[RFC] Experimental DMA-BUF Device Heaps

Tue Sep 8 08:36:40 UTC 2020

On Tue, Sep 08, 2020 at 08:43:59AM +0300, Laurent Pinchart wrote:
> Hi Daniel,
> 
> On Tue, Sep 01, 2020 at 09:32:22AM +0200, Daniel Vetter wrote:
> > On Sun, Aug 16, 2020 at 02:22:46PM -0300, Ezequiel Garcia wrote:
> > > This heap is basically a wrapper around DMA-API dma_alloc_attrs,
> > > which will allocate memory suitable for the given device.
> > > 
> > > The implementation is mostly a port of the Contiguous Videobuf2
> > > memory allocator (see videobuf2/videobuf2-dma-contig.c)
> > > over to the DMA-BUF Heap interface.
> > > 
> > > The intention of this allocator is to provide applications
> > > with a more system-agnostic API: the only thing the application
> > > needs to know is which device to get the buffer for.
> > > 
> > > Whether the buffer is backed by CMA, IOMMU or a DMA Pool
> > > is unknown to the application.
> > > 
> > > I'm not really expecting this patch to be correct or even
> > > a good idea, but just submitting it to start a discussion on DMA-BUF
> > > heap discovery and negotiation.
> > > 
> > > Given Plumbers is just a couple weeks from now, I've submitted
> > > a BoF proposal to discuss this, as perhaps it would make
> > > sense to discuss this live?
> > > 
> > > Not-signed-off-by: Ezequiel Garcia <ezequiel at collabora.com>
> > 
> > I think on the uapi/constraint solving side there's been already tons of
> > discussions while I enjoyed vacations, so different concern from me
> > entirely on the implementation side:
> > 
> > In the past the only thing we had in upstream was subsystem/driver
> > specific allocators, and dma-buf for sharing. With dma-buf heaps we kinda
> > get a central allocator, which duplicates large chunks of of all these
> > allocators. And since it's a central allocator by design, the reason for
> > having per-subsystem allocators is kinda gone.
> > 
> > I think there's two approaches here:
> > - we convert e.g. drm allocator helpers to internally use the right heap
> >   implementation.
> 
> We however don't always have a need for a dmabuf, as not all buffers are
> meant to be shared (and we often can't tell beforehand, at allocation
> time, if a given buffer will be shared or not). While the overhead of
> allocating a dmabuf should be file, assigning a file descriptor to each
> buffer would be prohibitely expensive.
> 
> We would need to decouple the dma heaps from file descriptors. I think
> that's doable, but it changes the philosophy of dma heaps and needs
> careful consideration. In particular, one may wonder what that would
> bring us, compared to the DMA mapping API for instance.

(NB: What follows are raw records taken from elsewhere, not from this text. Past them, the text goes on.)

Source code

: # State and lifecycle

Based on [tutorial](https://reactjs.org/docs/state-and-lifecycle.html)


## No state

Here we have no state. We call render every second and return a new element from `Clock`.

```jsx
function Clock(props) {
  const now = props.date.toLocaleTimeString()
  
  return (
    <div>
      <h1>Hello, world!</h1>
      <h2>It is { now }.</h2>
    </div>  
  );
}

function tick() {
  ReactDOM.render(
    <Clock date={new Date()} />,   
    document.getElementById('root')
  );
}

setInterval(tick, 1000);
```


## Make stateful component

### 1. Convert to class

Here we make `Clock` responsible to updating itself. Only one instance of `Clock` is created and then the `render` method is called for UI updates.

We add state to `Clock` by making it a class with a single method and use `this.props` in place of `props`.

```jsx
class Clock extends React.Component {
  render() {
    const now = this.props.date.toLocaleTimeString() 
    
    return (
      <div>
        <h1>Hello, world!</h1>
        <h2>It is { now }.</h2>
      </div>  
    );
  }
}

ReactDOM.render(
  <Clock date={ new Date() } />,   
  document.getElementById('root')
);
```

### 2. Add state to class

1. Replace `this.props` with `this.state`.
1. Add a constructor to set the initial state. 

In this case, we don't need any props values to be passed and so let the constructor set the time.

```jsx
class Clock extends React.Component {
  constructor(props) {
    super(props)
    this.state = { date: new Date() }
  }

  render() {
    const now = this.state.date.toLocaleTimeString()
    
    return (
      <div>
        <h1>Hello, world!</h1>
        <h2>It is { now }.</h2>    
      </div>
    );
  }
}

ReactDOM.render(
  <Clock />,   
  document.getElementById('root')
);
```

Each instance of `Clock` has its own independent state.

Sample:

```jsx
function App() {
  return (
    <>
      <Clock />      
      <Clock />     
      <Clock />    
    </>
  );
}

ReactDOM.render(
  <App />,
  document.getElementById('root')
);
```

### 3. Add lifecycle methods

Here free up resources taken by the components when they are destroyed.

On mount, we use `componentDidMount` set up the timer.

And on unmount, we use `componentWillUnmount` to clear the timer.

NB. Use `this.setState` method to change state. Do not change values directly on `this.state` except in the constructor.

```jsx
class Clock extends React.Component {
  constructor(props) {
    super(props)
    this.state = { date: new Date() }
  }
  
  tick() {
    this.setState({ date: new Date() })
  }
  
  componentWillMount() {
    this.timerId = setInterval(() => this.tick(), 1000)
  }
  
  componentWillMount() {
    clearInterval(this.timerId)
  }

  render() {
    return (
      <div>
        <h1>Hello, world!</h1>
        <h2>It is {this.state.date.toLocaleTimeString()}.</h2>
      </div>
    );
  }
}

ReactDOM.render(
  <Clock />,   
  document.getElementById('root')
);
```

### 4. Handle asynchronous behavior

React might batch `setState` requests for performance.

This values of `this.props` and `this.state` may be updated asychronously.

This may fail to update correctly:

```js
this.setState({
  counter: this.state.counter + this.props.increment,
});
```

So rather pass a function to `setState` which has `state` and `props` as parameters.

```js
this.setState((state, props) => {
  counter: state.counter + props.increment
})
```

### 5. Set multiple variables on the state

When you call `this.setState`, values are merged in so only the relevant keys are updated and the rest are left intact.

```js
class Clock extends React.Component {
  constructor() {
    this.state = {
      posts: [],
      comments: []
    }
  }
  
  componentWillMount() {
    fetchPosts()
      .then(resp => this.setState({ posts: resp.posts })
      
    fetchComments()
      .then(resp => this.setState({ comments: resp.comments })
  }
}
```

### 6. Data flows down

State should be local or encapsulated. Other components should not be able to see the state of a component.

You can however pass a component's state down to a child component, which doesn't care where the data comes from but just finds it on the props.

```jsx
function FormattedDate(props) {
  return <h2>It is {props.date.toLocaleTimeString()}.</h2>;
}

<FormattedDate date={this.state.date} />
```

Oh I don't mean that we use the dma-buf heaps interfaces, but the backend.
Underneath it's all a struct dma_buf, that's where I figured we should
intercept the code sharing. Definitely not file descriptor handles.

> > That would also give us some fairly direct way to expose
> >   these constraints in sysfs so a userspace allocator knows which dma-buf
> >   heap to pick for shared stuff.
> 
> sysfs won't work I'm afraid, as constraints may depend on the format for
> instace. We need subsystem-specific APIs to expose constraints.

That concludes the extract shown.